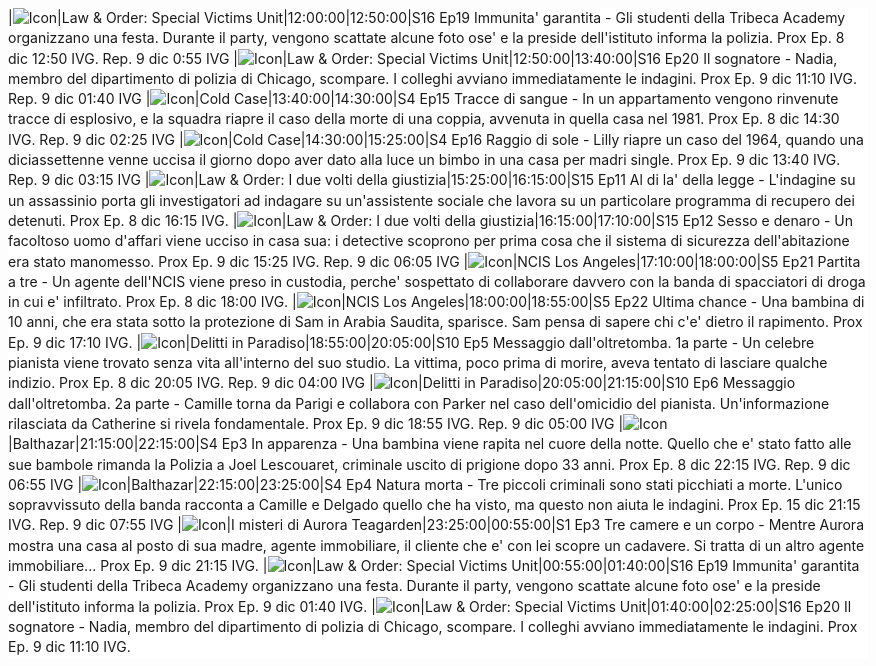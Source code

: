 |![Icon](https://guidatv.sky.it/uuid/9323b30e-6ad4-4067-9b4b-df72a0d33d5e/cover?md5ChecksumParam=65f187203f7312c1746550a4f2378e20)|Law &amp; Order: Special Victims Unit|12:00:00|12:50:00|S16 Ep19 Immunita&#039; garantita - Gli studenti della Tribeca Academy organizzano una festa. Durante il party, vengono scattate alcune foto ose&#039; e la preside dell&#039;istituto informa la polizia. Prox Ep. 8 dic 12:50 IVG. Rep. 9 dic 0:55 IVG
|![Icon](https://guidatv.sky.it/uuid/fd65da25-0c73-446a-9e87-d2c879c8a49c/cover?md5ChecksumParam=65f187203f7312c1746550a4f2378e20)|Law &amp; Order: Special Victims Unit|12:50:00|13:40:00|S16 Ep20 Il sognatore - Nadia, membro del dipartimento di polizia di Chicago, scompare. I colleghi avviano immediatamente le indagini. Prox Ep. 9 dic 11:10 IVG. Rep. 9 dic 01:40 IVG
|![Icon](https://guidatv.sky.it/uuid/79d175f2-6d0c-47cd-ac63-2c54ec647e4a/cover?md5ChecksumParam=bbd8d5bb0f3dc2aedba3ce546761f563)|Cold Case|13:40:00|14:30:00|S4 Ep15 Tracce di sangue - In un appartamento vengono rinvenute tracce di esplosivo, e la squadra riapre il caso della morte di una coppia, avvenuta in quella casa nel 1981. Prox Ep. 8 dic 14:30 IVG. Rep. 9 dic 02:25 IVG
|![Icon](https://guidatv.sky.it/uuid/dc1a2a20-3f47-4a40-bd5c-9b2a4ce70962/cover?md5ChecksumParam=bbd8d5bb0f3dc2aedba3ce546761f563)|Cold Case|14:30:00|15:25:00|S4 Ep16 Raggio di sole - Lilly riapre un caso del 1964, quando una diciassettenne venne uccisa il giorno dopo aver dato alla luce un bimbo in una casa per madri single. Prox Ep. 9 dic 13:40 IVG. Rep. 9 dic 03:15 IVG
|![Icon](https://guidatv.sky.it/uuid/afe9cd1e-fc20-4c38-8f18-bbb108df1a2b/cover?md5ChecksumParam=7c33ee5c4af2041b229c838110726c79)|Law &amp; Order: I due volti della giustizia|15:25:00|16:15:00|S15 Ep11 Al di la&#039; della legge - L&#039;indagine su un assassinio porta gli investigatori ad indagare su un&#039;assistente sociale che lavora su un particolare programma di recupero dei detenuti. Prox Ep. 8 dic 16:15 IVG.
|![Icon](https://guidatv.sky.it/uuid/6f42fdfd-f89e-46b0-8f68-b0d4c5913016/cover?md5ChecksumParam=7c33ee5c4af2041b229c838110726c79)|Law &amp; Order: I due volti della giustizia|16:15:00|17:10:00|S15 Ep12 Sesso e denaro - Un facoltoso uomo d&#039;affari viene ucciso in casa sua: i detective scoprono per prima cosa che il sistema di sicurezza dell&#039;abitazione era stato manomesso. Prox Ep. 9 dic 15:25 IVG. Rep. 9 dic 06:05 IVG
|![Icon](https://guidatv.sky.it/uuid/51b733c8-18b4-4b3e-98cd-58e9d800f744/cover?md5ChecksumParam=98fde78cdf0672c61a8ef63ba8ab84de)|NCIS Los Angeles|17:10:00|18:00:00|S5 Ep21 Partita a tre - Un agente dell&#039;NCIS viene preso in custodia, perche&#039; sospettato di collaborare davvero con la banda di spacciatori di droga in cui e&#039; infiltrato. Prox Ep. 8 dic 18:00 IVG.
|![Icon](https://guidatv.sky.it/uuid/46cafecc-f056-46ee-ad51-93f307970938/cover?md5ChecksumParam=98fde78cdf0672c61a8ef63ba8ab84de)|NCIS Los Angeles|18:00:00|18:55:00|S5 Ep22 Ultima chance - Una bambina di 10 anni, che era stata sotto la protezione di Sam in Arabia Saudita, sparisce. Sam pensa di sapere chi c&#039;e&#039; dietro il rapimento. Prox Ep. 9 dic 17:10 IVG.
|![Icon](https://guidatv.sky.it/uuid/651fe31e-fcb3-43c2-98d7-6229144c3512/cover?md5ChecksumParam=a300b0a4d96207269e28514e3a2e18c1)|Delitti in Paradiso|18:55:00|20:05:00|S10 Ep5 Messaggio dall&#039;oltretomba. 1a parte - Un celebre pianista viene trovato senza vita all&#039;interno del suo studio. La vittima, poco prima di morire, aveva tentato di lasciare qualche indizio. Prox Ep. 8 dic 20:05 IVG. Rep. 9 dic 04:00 IVG
|![Icon](https://guidatv.sky.it/uuid/55f45e3d-b11f-4be8-a35d-b2a908bd5a6f/cover?md5ChecksumParam=a300b0a4d96207269e28514e3a2e18c1)|Delitti in Paradiso|20:05:00|21:15:00|S10 Ep6 Messaggio dall&#039;oltretomba. 2a parte - Camille torna da Parigi e collabora con Parker nel caso dell&#039;omicidio del pianista. Un&#039;informazione rilasciata da Catherine si rivela fondamentale. Prox Ep. 9 dic 18:55 IVG. Rep. 9 dic 05:00 IVG
|![Icon](https://guidatv.sky.it/uuid/12d2b247-8de9-4122-afb3-8b0e8db6b679/cover?md5ChecksumParam=630fe572fe2cc968aade7fa4836bb5ca)|Balthazar|21:15:00|22:15:00|S4 Ep3 In apparenza - Una bambina viene rapita nel cuore della notte. Quello che e&#039; stato fatto alle sue bambole rimanda la Polizia a Joel Lescouaret, criminale uscito di prigione dopo 33 anni. Prox Ep. 8 dic 22:15 IVG. Rep. 9 dic 06:55 IVG
|![Icon](https://guidatv.sky.it/uuid/7e3a2c7c-c35c-484b-8088-c190aeead04b/cover?md5ChecksumParam=630fe572fe2cc968aade7fa4836bb5ca)|Balthazar|22:15:00|23:25:00|S4 Ep4 Natura morta - Tre piccoli criminali sono stati picchiati a morte. L&#039;unico sopravvissuto della banda racconta a Camille e Delgado quello che ha visto, ma questo non aiuta le indagini. Prox Ep. 15 dic 21:15 IVG. Rep. 9 dic 07:55 IVG
|![Icon](https://guidatv.sky.it/uuid/9e2bb750-ff00-41db-a3c1-268d6414ac26/cover?md5ChecksumParam=6cfab8279eb6987944f19c937b356088)|I misteri di Aurora Teagarden|23:25:00|00:55:00|S1 Ep3 Tre camere e un corpo - Mentre Aurora mostra una casa al posto di sua madre, agente immobiliare, il cliente che e&#039; con lei scopre un cadavere. Si tratta di un altro agente immobiliare... Prox Ep. 9 dic 21:15 IVG.
|![Icon](https://guidatv.sky.it/uuid/9323b30e-6ad4-4067-9b4b-df72a0d33d5e/cover?md5ChecksumParam=65f187203f7312c1746550a4f2378e20)|Law &amp; Order: Special Victims Unit|00:55:00|01:40:00|S16 Ep19 Immunita&#039; garantita - Gli studenti della Tribeca Academy organizzano una festa. Durante il party, vengono scattate alcune foto ose&#039; e la preside dell&#039;istituto informa la polizia. Prox Ep. 9 dic 01:40 IVG.
|![Icon](https://guidatv.sky.it/uuid/fd65da25-0c73-446a-9e87-d2c879c8a49c/cover?md5ChecksumParam=65f187203f7312c1746550a4f2378e20)|Law &amp; Order: Special Victims Unit|01:40:00|02:25:00|S16 Ep20 Il sognatore - Nadia, membro del dipartimento di polizia di Chicago, scompare. I colleghi avviano immediatamente le indagini. Prox Ep. 9 dic 11:10 IVG.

────

▸ **Assignment**
Would you please copy the lines above, from the one holding "9 dic 21:15 IVG." through the last, and nothing else?

▸ **Task answer**
|![Icon](https://guidatv.sky.it/uuid/9e2bb750-ff00-41db-a3c1-268d6414ac26/cover?md5ChecksumParam=6cfab8279eb6987944f19c937b356088)|I misteri di Aurora Teagarden|23:25:00|00:55:00|S1 Ep3 Tre camere e un corpo - Mentre Aurora mostra una casa al posto di sua madre, agente immobiliare, il cliente che e&#039; con lei scopre un cadavere. Si tratta di un altro agente immobiliare... Prox Ep. 9 dic 21:15 IVG.
|![Icon](https://guidatv.sky.it/uuid/9323b30e-6ad4-4067-9b4b-df72a0d33d5e/cover?md5ChecksumParam=65f187203f7312c1746550a4f2378e20)|Law &amp; Order: Special Victims Unit|00:55:00|01:40:00|S16 Ep19 Immunita&#039; garantita - Gli studenti della Tribeca Academy organizzano una festa. Durante il party, vengono scattate alcune foto ose&#039; e la preside dell&#039;istituto informa la polizia. Prox Ep. 9 dic 01:40 IVG.
|![Icon](https://guidatv.sky.it/uuid/fd65da25-0c73-446a-9e87-d2c879c8a49c/cover?md5ChecksumParam=65f187203f7312c1746550a4f2378e20)|Law &amp; Order: Special Victims Unit|01:40:00|02:25:00|S16 Ep20 Il sognatore - Nadia, membro del dipartimento di polizia di Chicago, scompare. I colleghi avviano immediatamente le indagini. Prox Ep. 9 dic 11:10 IVG.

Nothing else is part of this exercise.